→ Problem requirements:
Wherever pictures occur in the entries below, leave them out and retype the rest exactly.

[Saved data entries]
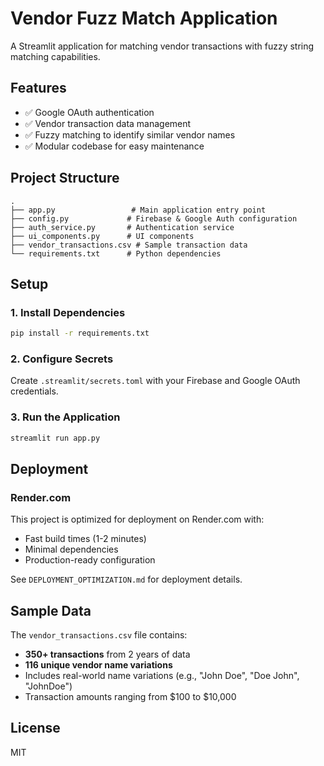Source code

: # Vendor Fuzz Match Application

A Streamlit application for matching vendor transactions with fuzzy string matching capabilities.

## Features

- ✅ Google OAuth authentication
- ✅ Vendor transaction data management
- ✅ Fuzzy matching to identify similar vendor names
- ✅ Modular codebase for easy maintenance

## Project Structure

```
.
├── app.py                 # Main application entry point
├── config.py             # Firebase & Google Auth configuration
├── auth_service.py       # Authentication service
├── ui_components.py      # UI components
├── vendor_transactions.csv # Sample transaction data
└── requirements.txt      # Python dependencies
```

## Setup

### 1. Install Dependencies

```bash
pip install -r requirements.txt
```

### 2. Configure Secrets

Create `.streamlit/secrets.toml` with your Firebase and Google OAuth credentials.

### 3. Run the Application

```bash
streamlit run app.py
```

## Deployment

### Render.com

This project is optimized for deployment on Render.com with:

- Fast build times (1-2 minutes)
- Minimal dependencies
- Production-ready configuration

See `DEPLOYMENT_OPTIMIZATION.md` for deployment details.

## Sample Data

The `vendor_transactions.csv` file contains:

- **350+ transactions** from 2 years of data
- **116 unique vendor name variations**
- Includes real-world name variations (e.g., "John Doe", "Doe John", "JohnDoe")
- Transaction amounts ranging from $100 to $10,000

## License

MIT
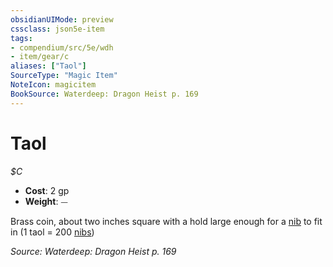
 ```yaml
---
obsidianUIMode: preview
cssclass: json5e-item
tags:
- compendium/src/5e/wdh
- item/gear/c
aliases: ["Taol"]
SourceType: "Magic Item"
NoteIcon: magicitem
BookSource: Waterdeep: Dragon Heist p. 169
---
```

# Taol
*$C*  

- **Cost**: 2 gp
- **Weight**: ⏤

Brass coin, about two inches square with a hold large enough for a [nib](/2-Mechanics/CLI/items/nib-wdh.md) to fit in (1 taol = 200 [nibs](/2-Mechanics/CLI/items/nib-wdh.md))

*Source: Waterdeep: Dragon Heist p. 169*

→ Task output:
Source code

: # Vendor Fuzz Match Application

A Streamlit application for matching vendor transactions with fuzzy string matching capabilities.

## Features

- ✅ Google OAuth authentication
- ✅ Vendor transaction data management
- ✅ Fuzzy matching to identify similar vendor names
- ✅ Modular codebase for easy maintenance

## Project Structure

```
.
├── app.py                 # Main application entry point
├── config.py             # Firebase & Google Auth configuration
├── auth_service.py       # Authentication service
├── ui_components.py      # UI components
├── vendor_transactions.csv # Sample transaction data
└── requirements.txt      # Python dependencies
```

## Setup

### 1. Install Dependencies

```bash
pip install -r requirements.txt
```

### 2. Configure Secrets

Create `.streamlit/secrets.toml` with your Firebase and Google OAuth credentials.

### 3. Run the Application

```bash
streamlit run app.py
```

## Deployment

### Render.com

This project is optimized for deployment on Render.com with:

- Fast build times (1-2 minutes)
- Minimal dependencies
- Production-ready configuration

See `DEPLOYMENT_OPTIMIZATION.md` for deployment details.

## Sample Data

The `vendor_transactions.csv` file contains:

- **350+ transactions** from 2 years of data
- **116 unique vendor name variations**
- Includes real-world name variations (e.g., "John Doe", "Doe John", "JohnDoe")
- Transaction amounts ranging from $100 to $10,000

## License

MIT
 ```yaml
---
obsidianUIMode: preview
cssclass: json5e-item
tags:
- compendium/src/5e/wdh
- item/gear/c
aliases: ["Taol"]
SourceType: "Magic Item"
NoteIcon: magicitem
BookSource: Waterdeep: Dragon Heist p. 169
---
```

# Taol
*$C*  

- **Cost**: 2 gp
- **Weight**: ⏤

Brass coin, about two inches square with a hold large enough for a [nib](/2-Mechanics/CLI/items/nib-wdh.md) to fit in (1 taol = 200 [nibs](/2-Mechanics/CLI/items/nib-wdh.md))

*Source: Waterdeep: Dragon Heist p. 169*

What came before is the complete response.